◆ **Task prompt**:
Please report every line of the listing below that has the word "dans" in it.

◆ **Extracted entries**:
____

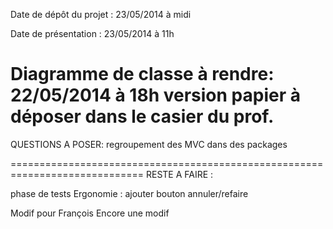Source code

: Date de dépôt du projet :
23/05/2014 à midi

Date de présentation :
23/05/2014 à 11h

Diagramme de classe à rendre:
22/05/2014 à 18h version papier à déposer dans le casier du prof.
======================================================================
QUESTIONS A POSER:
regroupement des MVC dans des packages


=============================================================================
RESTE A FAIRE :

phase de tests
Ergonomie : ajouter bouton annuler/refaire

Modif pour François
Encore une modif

____

◆ **Exercise output**:
22/05/2014 à 18h version papier à déposer dans le casier du prof.
regroupement des MVC dans des packages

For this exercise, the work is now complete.